Using the entries below, show all lines with the string "object".

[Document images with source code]
--- START ---

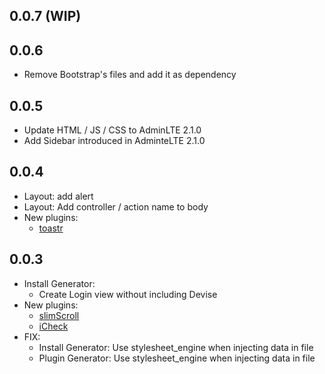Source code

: ## 0.0.7 (WIP)

## 0.0.6
- Remove Bootstrap's files and add it as dependency

## 0.0.5
- Update HTML / JS / CSS to AdminLTE 2.1.0
- Add Sidebar introduced in AdminteLTE 2.1.0

## 0.0.4
- Layout: add alert
- Layout: Add controller / action name to body
- New plugins:
  - [toastr](https://github.com/CodeSeven/toastr)

## 0.0.3
- Install Generator:
  - Create Login view without including Devise
- New plugins:
  - [slimScroll](https://github.com/rochal/jQuery-slimScroll)
  - [iCheck](https://github.com/fronteed/iCheck)
- FIX:
  - Install Generator: Use stylesheet_engine when injecting data in file
  - Plugin Generator: Use stylesheet_engine when injecting data in file

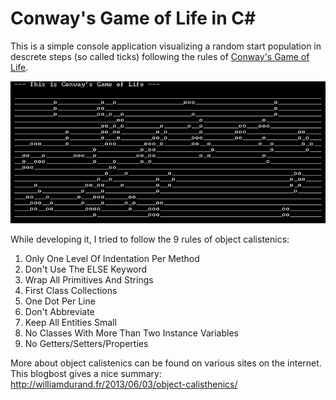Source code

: Conway's Game of Life in C#
==========

This is a simple console application visualizing a random start population in descrete steps (so called ticks) following the rules of [Conway's Game of Life](http://en.wikipedia.org/wiki/Conway's_Game_of_Life).

![Screenshot](screenshot.png)

While developing it, I tried to follow the 9 rules of object calistenics:

1. Only One Level Of Indentation Per Method
2. Don't Use The ELSE Keyword
3. Wrap All Primitives And Strings
4. First Class Collections
5. One Dot Per Line
6. Don't Abbreviate
7. Keep All Entities Small
8. No Classes With More Than Two Instance Variables
9. No Getters/Setters/Properties

More about object calistenics can be found on various sites on the internet. This blogbost gives a nice summary:
http://williamdurand.fr/2013/06/03/object-calisthenics/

--- END ---

Solution for this exercise
While developing it, I tried to follow the 9 rules of object calistenics:
More about object calistenics can be found on various sites on the internet. This blogbost gives a nice summary:
http://williamdurand.fr/2013/06/03/object-calisthenics/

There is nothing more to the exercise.